● **Activity**: Filter the records below for the word "from". Copy each line that holds it.

(Pictures paired with source code)
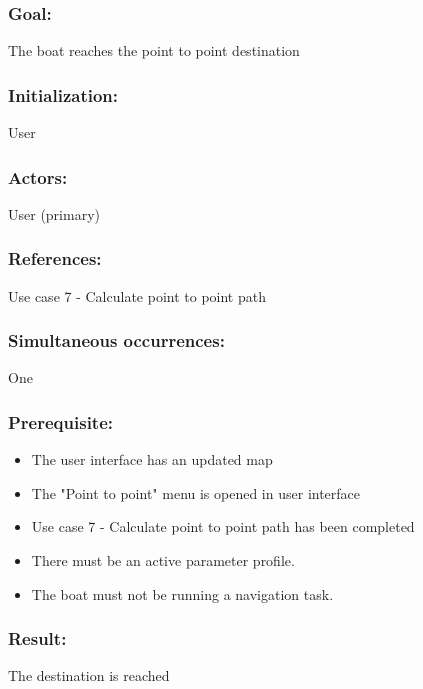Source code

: \subsubsection*{Goal:}
The boat reaches the point to point destination

\subsubsection*{Initialization:}
User

\subsubsection*{Actors:}
User (primary)

\subsubsection*{References:}
Use case 7 - Calculate point to point path

\subsubsection*{Simultaneous occurrences:}
One 

\subsubsection*{Prerequisite:}
\begin{itemize}
	\item The user interface has an updated map
	\item The "Point to point" menu is opened in user interface
	\item Use case 7 - Calculate point to point path has been completed
	\item There must be an active parameter profile.
	\item The boat must not be running a navigation task.
\end{itemize}

\subsubsection*{Result:}
The destination is reached

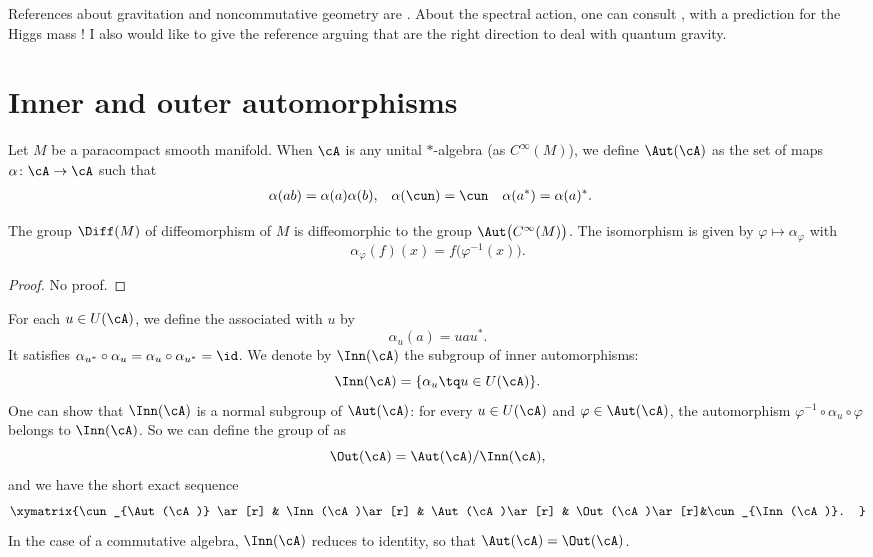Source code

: References about gravitation and noncommutative geometry are \cite{ConnesMotives,Landi,ConnesNCG,itoNCG_Varilly}. About the spectral action, one can consult \cite{SpectralActPrinciple}, with a prediction for the Higgs mass ! I also would like to give the reference \cite{MrTopos} arguing that  are the right direction to deal with quantum gravity.

\section{Inner and outer automorphisms}

Let $M$ be a paracompact smooth manifold. When $\cA$ is any unital $*$-algebra (as $ C^{\infty}(M)$), we define $\Aut(\cA)$ as the set of maps $\alpha\colon \cA\to \cA$ such that
\begin{align}
\alpha(ab)&=\alpha(a)\alpha(b),  
&\alpha(\cun)&=\cun
 & \alpha(a^*)&=\alpha(a)^*.
\end{align}

\begin{proposition}
The group $\Diff(M)$ of diffeomorphism of $M$ is diffeomorphic to the group $\Aut\big(  C^{\infty}(M) \big)$. The isomorphism is given by $\varphi\mapsto\alpha_{\varphi}$ with
\[ 
  \alpha_{\varphi}(f)(x)=f\big( \varphi^{-1}(x) \big).
\]
\end{proposition}
\begin{proof}
No proof.
\end{proof}

For each $u\in U(\cA)$, we define the  associated with $u$ by
\begin{equation}
\alpha_u(a)=uau^*.
\end{equation}
It satisfies $\alpha_{u^*}\circ\alpha_{u}=\alpha_u\circ\alpha_{u^*}=\id$. We denote by $\Inn(\cA)$ the subgroup of inner automorphisms:
\[ 
  \Inn(\cA)=\{ \alpha_u\tq u\in U(\cA) \}.
\]
One can show that $\Inn(\cA)$ is a normal subgroup of $\Aut(\cA)$: for every $u\in U(\cA)$ and $\varphi\in\Aut(\cA)$, the automorphism $\varphi^{-1}\circ\alpha_u\circ\varphi$ belongs to $\Inn(\cA)$. So we can define the group of  as
\[ 
  \Out(\cA)=\Aut(\cA)/\Inn(\cA),
\]
and we have the short exact sequence
\begin{equation}
\xymatrix{%
   \cun_{\Aut(\cA)} \ar[r]	&	\Inn(\cA)\ar[r]	&	\Aut(\cA)\ar[r]	&	\Out(\cA)\ar[r]&\cun_{\Inn(\cA)}.
}
\end{equation}
In the case of a commutative algebra, $\Inn(\cA)$ reduces to identity, so that $\Aut(\cA)=\Out(\cA)$. 


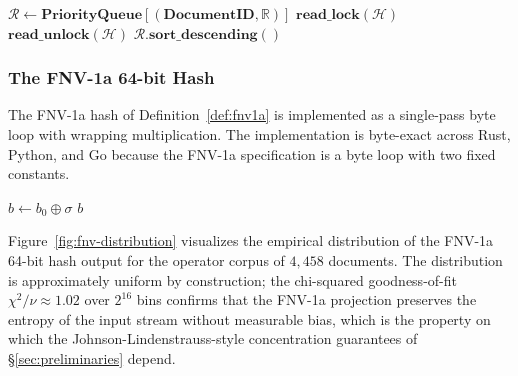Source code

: \begin{algorithm}[t]
\caption{DSVH Query (Top-$k$ Cosine Similarity)}
\label{alg:dsvh-query}
\SetAlgoLined
{}
\BlankLine
$\mathcal{R} \gets \mathbf{PriorityQueue}[(\mathbf{DocumentID}, \mathbb{R})]$\;
$\mathbf{read\_lock}(\mathcal{H})$ 
$\mathbf{read\_unlock}(\mathcal{H})$\;
\KwRet $\mathcal{R}.\mathbf{sort\_descending}()$\;
\caption*{The query operation. The dot product is a tight FMADD
sequence on x86\_64 with $D = 128$ multiply-adds per document.
The lock-free read is guaranteed by Rust's borrow checker plus the
explicit $\mathbf{Arc}[\mathbf{RwLock}[\ldots]]$ design.}
\end{algorithm}

\subsubsection{The FNV-1a 64-bit Hash}

The FNV-1a hash of Definition~\ref{def:fnv1a} is implemented as a
single-pass byte loop with wrapping multiplication. The
implementation is byte-exact across Rust, Python, and Go because
the FNV-1a specification is a byte loop with two fixed constants.

\begin{algorithm}[t]
\caption{DSVH FNV-1a 64-bit Hash}
\label{alg:dsvh-fnv1a}
\SetAlgoLined
\KwIn{String $s \in \mathbf{UTF8}$, seed $\sigma \in [0, 2^{64})$,
offset basis $b_0 = 0xcbf29ce484222325$, FNV prime
$p = 0x100000001b3$}
\KwOut{Hash $h \in [0, 2^{64})$}
\BlankLine
$b \gets b_0 \oplus \sigma$ 
\KwRet $b$\;
\caption*{The FNV-1a hash function. The wrapping multiplication
mod $2^{64}$ is the FNV-1a specification; the seed XOR allows
multiple independent hash functions from a single routine. Bigrams
use seed $1$ and unigrams use seed $2$.}
\end{algorithm}

Figure~\ref{fig:fnv-distribution} visualizes the empirical
distribution of the FNV-1a 64-bit hash output for the operator
corpus of $4{,}458$ documents. The distribution is approximately
uniform by construction; the chi-squared goodness-of-fit
$\chi^2 / \nu \approx 1.02$ over $2^{16}$ bins confirms that the
FNV-1a projection preserves the entropy of the input stream
without measurable bias, which is the property on which the
Johnson-Lindenstrauss-style concentration guarantees of
\S\ref{sec:preliminaries} depend.

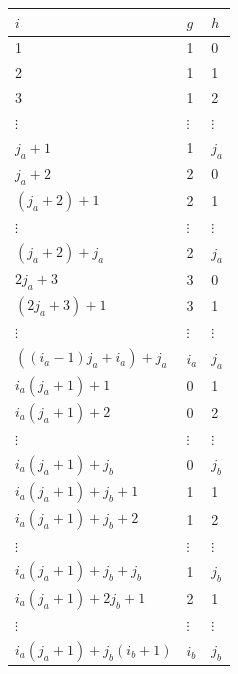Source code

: \documentclass{article}
\begin{document}
\begin{center} \begin{tabular}{|p{1.0in}|p{0.2in}|p{0.2in}|} \hline 
    $i$ & $g$ & $h$ \\ \hline 
    1 & 1 & 0 \\ \hline 
    2 & 1 & 1 \\ \hline 
    3 & 1 & 2 \\ \hline 
    $\vdots $ & $\vdots $ & $\vdots $ \\ \hline 
    $j_{a} +1$ & 1 & $j_{a} $ \\ \hline 
    $j_{a} +2$ & 2 & 0 \\ \hline 
    $\left(j_{a} +2\right)+1$ & 2 & 1 \\ \hline 
    $\vdots $ & $\vdots $ & $\vdots $ \\ \hline 
    $\left(j_{a} +2\right)+j_{a} $ & 2 & $j_{a} $ \\ \hline 
    $2j_{a} +3$ & 3 & 0 \\ \hline 
    $\left(2j_{a} +3\right)+1$ & 3 & 1 \\ \hline 
    $\vdots $ & $\vdots $ & $\vdots $ \\ \hline 
    $\left(\left(i_{a} -1\right)j_{a} +i_{a} \right)+j_{a} $ & $i_{a} $ & $j_{a} $
    \\ \hline
    $i_{a} \left(j_{a} +1\right)+1$ & 0 & 1 \\ \hline 
    $i_{a} \left(j_{a} +1\right)+2$ & 0 & 2 \\ \hline 
    $\vdots $ & $\vdots $ & $\vdots $ \\ \hline 
    $i_{a} \left(j_{a} +1\right)+j_{b} $ & 0 & $j_{b} $ \\ \hline 
    $i_{a} \left(j_{a} +1\right)+j_{b} +1$ & 1 & 1 \\ \hline 
    $i_{a} \left(j_{a} +1\right)+j_{b} +2$ & 1 & 2 \\ \hline 
    $\vdots $ & $\vdots $ & $\vdots $ \\ \hline 
    $i_{a} \left(j_{a} +1\right)+j_{b} +j_{b} $ & 1 & $j_{b} $ \\ \hline 
    $i_{a} \left(j_{a} +1\right)+2j_{b} +1$ & 2 & 1 \\ \hline 
    $\vdots $ & $\vdots $ & $\vdots $ \\ \hline 
    $i_{a} \left(j_{a} +1\right)+j_{b} \left(i_{b} +1\right)$ & $i_{b} $ & $j_{b} $
    \\ \hline
\end{tabular} \end{center}
\end{document}
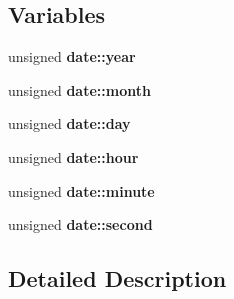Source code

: \subsection*{Variables}
\begin{DoxyCompactItemize}
\item 
\mbox{\label{group__RTC_ga7eeca50fa6ddacac20476f1db5f0cb15}} 
unsigned {\bfseries date\+::year}
\item 
\mbox{\label{group__RTC_gaa3b7b0b8825fd09a4d5ba9d3361674c2}} 
unsigned {\bfseries date\+::month}
\item 
\mbox{\label{group__RTC_ga00e866e3d9ad7beba371be78cf1d509a}} 
unsigned {\bfseries date\+::day}
\item 
\mbox{\label{group__RTC_gafc4f592b2f1d33a22bd3963f10a2e15a}} 
unsigned {\bfseries date\+::hour}
\item 
\mbox{\label{group__RTC_gaac77d900f8d7d0c80849c44f8626bc94}} 
unsigned {\bfseries date\+::minute}
\item 
\mbox{\label{group__RTC_ga2a3229dea0a9f0322963d229b6575056}} 
unsigned {\bfseries date\+::second}
\end{DoxyCompactItemize}


\subsection{Detailed Description}

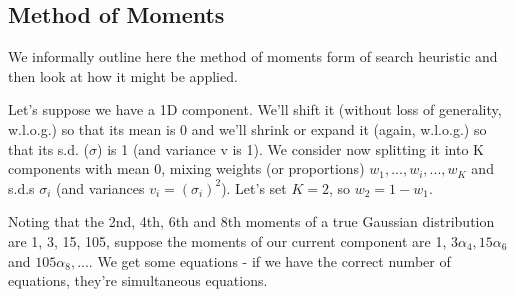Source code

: \documentclass{elsarticle}
\newcommand{\nbb}[2]{
    \fcolorbox{black}{cyan}{\bfseries\sffamily\scriptsize#1}
    {\sf$\blacktriangleright$\textcolor{blue}{\textit{#2}}$\blacktriangleleft$}
}
\newcommand{\alda}[1]{\nbb{Aldeida}{#1}}
\begin{document}
\subsection{Method of Moments}
%
%
%
%
%
%

We informally outline here the method of moments form of search heuristic and then look at how it might be applied.

Let's suppose we have a 1D component.  We'll shift it (without loss of generality, w.l.o.g.) so that its mean is 0 and we'll shrink or expand it (again, w.l.o.g.) so that its s.d. ($\sigma$) is 1 (and variance v is 1).
We consider now splitting it into K components with mean 0,
mixing weights (or proportions) $w_1, ..., w_i, ..., w_K$ and s.d.s $\sigma_i$ (and variances $v_i = (\sigma_i)^2$).
Let's set $K = 2$, so $w_2 = 1 - w_1$.

Noting that the 2nd, 4th, 6th and 8th moments of a true Gaussian distribution are 1, 3, 15, 105,
suppose the moments of our current component are 1, $3 \alpha_4, 15 \alpha_6$ and $105 \alpha_8, ... $.
We get some equations - if we have the correct number of equations,
they're simultaneous equations.
\end{document}
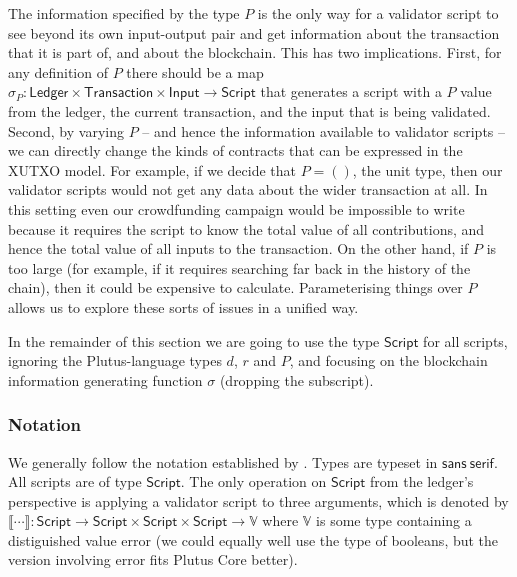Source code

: \documentclass[a4paper]{article}
\theoremstyle{definition}  %
\begin{document}
The information specified by the type $P$ is the only way for a
validator script to see beyond its own input-output pair and get
information about the transaction that it is part of, and about the
blockchain. This has two implications. First, for any definition of
$P$ there should be a map $\sigma_P : \mathsf{Ledger} \times
\mathsf{Transaction} \times \mathsf{Input} \rightarrow
\mathsf{Script}$ that generates a script with a $P$ value from the
ledger, the current transaction, and the input that is being
validated. Second, by varying $P$ -- and hence the information
available to validator scripts -- we can directly change the kinds of
contracts that can be expressed in the XUTXO model. For example, if we
decide that $P = ()$, the unit type, then our validator scripts would
not get any data about the wider transaction at all. In this setting
even our crowdfunding campaign would be impossible to write because it
requires the script to know the total value of all contributions, and
hence the total value of all inputs to the transaction.  On the other
hand, if $P$ is too large (for example, if it requires searching far
back in the history of the chain), then it could be expensive to
calculate.  Parameterising things over $P$ allows us to explore these
sorts of issues in a unified way.

In the remainder of this section we are going to use the type
$\mathsf{Script}$ for all scripts, ignoring the Plutus-language types
$d$, $r$ and $P$, and focusing on the blockchain information
generating function $\sigma$ (dropping the subscript).

\subsubsection{Notation}
We generally follow the notation established by
\cite{Zahnentferner18-UTxO}. Types are typeset in
$\mathsf{sans~serif}$. All scripts are of type $\mathsf{Script}$.  The
only operation on $\mathsf{Script}$ from the ledger's perspective is
applying a validator script to three arguments, which is denoted by
$\llbracket \cdots \rrbracket : \mathsf{Script} \rightarrow
\mathsf{Script} \times \mathsf{Script} \times \mathsf{Script}
\rightarrow \mathbb{V}$ where $\mathbb{V}$ is some type containing a
distiguished value \textsf{error} (we could equally well use the type
of booleans, but the version involving \textsf{error} fits Plutus Core
better).
\end{document}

● **Reply to the exercise**:
multiple independent hash functions from a single routine. Bigrams
\mathsf{Script}$ that generates a script with a $P$ value from the
only operation on $\mathsf{Script}$ from the ledger's perspective is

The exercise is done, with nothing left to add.